Their houses are thatched with drying fronds from the several Doum Palm trees lining the river beds. The terrain looks easy but it is a common place to get your car stuck in the volumes of sand that are left behind when the rivers thirst.

With ‘life’ so far away, the culture and fashion within Turkana is bold and vivacious. There, as we know, Mohawks are not a sign of elite gutsy fashion, but just one of the ways to display their beauty.

The character amassed in the facial expression of the Turkana female can light up the covers of Essence, Cosmopolitan or Vogue magazine. The linear bone structure in their faces are exotic but naive.

Rebecca Akale, age unknown, has seven kids. She tells me, through a translator, how they make perfume in the Loyolla Community.

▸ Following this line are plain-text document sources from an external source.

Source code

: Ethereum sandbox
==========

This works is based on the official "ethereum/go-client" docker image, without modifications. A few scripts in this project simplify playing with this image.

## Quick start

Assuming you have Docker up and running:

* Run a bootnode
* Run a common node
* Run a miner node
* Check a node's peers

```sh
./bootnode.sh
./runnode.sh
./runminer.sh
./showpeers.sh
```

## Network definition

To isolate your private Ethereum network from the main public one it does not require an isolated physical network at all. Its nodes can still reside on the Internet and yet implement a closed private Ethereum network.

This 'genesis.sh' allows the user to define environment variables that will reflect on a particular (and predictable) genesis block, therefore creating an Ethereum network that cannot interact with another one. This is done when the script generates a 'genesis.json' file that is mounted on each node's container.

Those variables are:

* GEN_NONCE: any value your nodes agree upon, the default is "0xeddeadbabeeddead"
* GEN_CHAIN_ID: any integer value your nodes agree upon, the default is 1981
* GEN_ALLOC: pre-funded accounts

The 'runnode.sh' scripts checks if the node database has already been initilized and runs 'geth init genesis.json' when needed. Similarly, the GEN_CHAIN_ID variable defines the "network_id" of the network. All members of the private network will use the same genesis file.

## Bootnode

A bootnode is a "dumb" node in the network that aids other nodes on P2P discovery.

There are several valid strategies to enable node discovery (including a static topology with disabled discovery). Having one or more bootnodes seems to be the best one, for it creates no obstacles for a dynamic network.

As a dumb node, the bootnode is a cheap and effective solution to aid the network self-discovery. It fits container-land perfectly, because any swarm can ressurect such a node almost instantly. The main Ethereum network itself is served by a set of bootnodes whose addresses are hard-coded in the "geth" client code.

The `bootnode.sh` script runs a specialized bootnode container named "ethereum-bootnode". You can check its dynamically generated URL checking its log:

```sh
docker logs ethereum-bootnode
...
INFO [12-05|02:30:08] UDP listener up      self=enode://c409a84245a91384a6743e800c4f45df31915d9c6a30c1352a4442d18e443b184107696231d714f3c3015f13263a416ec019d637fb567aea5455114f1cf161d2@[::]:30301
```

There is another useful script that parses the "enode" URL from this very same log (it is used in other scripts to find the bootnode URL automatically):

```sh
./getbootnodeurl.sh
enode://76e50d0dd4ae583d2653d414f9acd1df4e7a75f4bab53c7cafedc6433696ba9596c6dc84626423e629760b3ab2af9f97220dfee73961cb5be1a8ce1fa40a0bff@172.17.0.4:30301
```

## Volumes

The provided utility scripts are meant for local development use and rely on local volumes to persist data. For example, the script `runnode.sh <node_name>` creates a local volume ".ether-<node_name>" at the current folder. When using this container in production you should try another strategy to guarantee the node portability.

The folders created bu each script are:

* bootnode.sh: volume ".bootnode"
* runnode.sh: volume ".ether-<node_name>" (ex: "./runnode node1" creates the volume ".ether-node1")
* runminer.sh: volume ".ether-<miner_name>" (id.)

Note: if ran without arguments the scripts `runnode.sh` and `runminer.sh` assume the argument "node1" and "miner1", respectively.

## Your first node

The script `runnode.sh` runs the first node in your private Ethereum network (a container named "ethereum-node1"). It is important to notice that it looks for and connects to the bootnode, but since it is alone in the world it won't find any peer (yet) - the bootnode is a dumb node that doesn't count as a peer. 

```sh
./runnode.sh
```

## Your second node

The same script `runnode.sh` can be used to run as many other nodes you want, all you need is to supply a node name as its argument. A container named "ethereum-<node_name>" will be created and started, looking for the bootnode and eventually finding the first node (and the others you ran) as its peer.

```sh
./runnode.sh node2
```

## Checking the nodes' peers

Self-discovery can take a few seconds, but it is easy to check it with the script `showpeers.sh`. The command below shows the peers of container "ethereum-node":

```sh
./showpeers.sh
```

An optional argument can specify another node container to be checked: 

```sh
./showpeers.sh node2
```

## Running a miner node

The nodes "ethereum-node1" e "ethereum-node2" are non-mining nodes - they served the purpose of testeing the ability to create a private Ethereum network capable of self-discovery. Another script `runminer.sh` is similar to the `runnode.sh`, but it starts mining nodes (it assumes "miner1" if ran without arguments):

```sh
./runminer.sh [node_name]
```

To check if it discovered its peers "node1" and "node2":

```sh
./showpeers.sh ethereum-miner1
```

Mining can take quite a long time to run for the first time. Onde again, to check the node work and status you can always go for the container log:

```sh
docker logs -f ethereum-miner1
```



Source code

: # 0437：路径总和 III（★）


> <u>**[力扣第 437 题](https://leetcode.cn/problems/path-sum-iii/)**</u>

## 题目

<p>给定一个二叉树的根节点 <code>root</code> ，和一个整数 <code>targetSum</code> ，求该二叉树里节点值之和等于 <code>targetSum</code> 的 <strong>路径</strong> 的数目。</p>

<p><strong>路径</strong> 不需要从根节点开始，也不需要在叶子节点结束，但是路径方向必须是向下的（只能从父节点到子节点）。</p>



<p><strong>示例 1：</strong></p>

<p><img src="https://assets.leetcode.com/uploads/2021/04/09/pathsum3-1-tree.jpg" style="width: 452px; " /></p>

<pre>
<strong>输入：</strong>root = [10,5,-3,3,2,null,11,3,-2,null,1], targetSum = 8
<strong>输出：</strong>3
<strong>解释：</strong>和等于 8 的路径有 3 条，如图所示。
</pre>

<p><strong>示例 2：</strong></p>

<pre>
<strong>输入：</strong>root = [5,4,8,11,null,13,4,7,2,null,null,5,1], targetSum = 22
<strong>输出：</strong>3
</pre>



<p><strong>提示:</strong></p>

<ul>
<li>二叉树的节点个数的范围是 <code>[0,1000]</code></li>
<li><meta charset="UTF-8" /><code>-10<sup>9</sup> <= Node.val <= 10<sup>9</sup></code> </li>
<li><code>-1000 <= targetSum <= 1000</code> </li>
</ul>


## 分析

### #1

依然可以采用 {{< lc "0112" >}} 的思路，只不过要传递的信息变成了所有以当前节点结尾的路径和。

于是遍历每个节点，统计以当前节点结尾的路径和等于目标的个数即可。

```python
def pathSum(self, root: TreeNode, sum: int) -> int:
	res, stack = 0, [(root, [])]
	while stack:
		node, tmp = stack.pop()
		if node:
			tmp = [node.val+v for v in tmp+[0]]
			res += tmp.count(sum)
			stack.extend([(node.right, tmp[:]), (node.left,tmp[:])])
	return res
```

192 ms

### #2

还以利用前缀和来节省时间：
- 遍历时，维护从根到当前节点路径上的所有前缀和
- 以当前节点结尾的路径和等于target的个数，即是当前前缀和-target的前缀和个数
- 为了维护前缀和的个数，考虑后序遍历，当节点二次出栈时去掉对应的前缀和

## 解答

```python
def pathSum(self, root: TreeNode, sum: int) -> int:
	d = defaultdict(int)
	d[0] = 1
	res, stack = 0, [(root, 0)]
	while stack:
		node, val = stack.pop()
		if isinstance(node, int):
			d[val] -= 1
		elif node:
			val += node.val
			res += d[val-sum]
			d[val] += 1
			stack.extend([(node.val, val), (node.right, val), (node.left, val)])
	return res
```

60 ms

There is a tree called Epye. When the leaves begin to dry up we grind them and mix it with oil, making it as fine as possible. This oil is then applied to their skin and the many beads they adorn their necks with. Rebecca says the scent stays on for at least a few weeks.

Usually the women make a lot of it and then use it sparingly.

It is this Epye that the youth sometimes use during Edonga, a socialising dance in the evenings that is meant for the young Turkana folk. This happens as the parents relax at home, and involves vague disco moves where the teens size each other up and identify their partners.

Rebecca says the Edonga is usually unchaperoned.

Some other features that you may see at the Edonga are young men with top hats and a feather on the side – the more colourful the better.

Both men and women use the branch of a tree called Asakon to clean their teeth, and both also pierce dotted designs on their skin in kind of a swollen tattoo that is very interesting to look at.

The dreadlocked Mohawks, which don’t have a name, the several coloured beads that they wear heavy on their necks and the piercings on their ears and lips, are the envy of every rock head.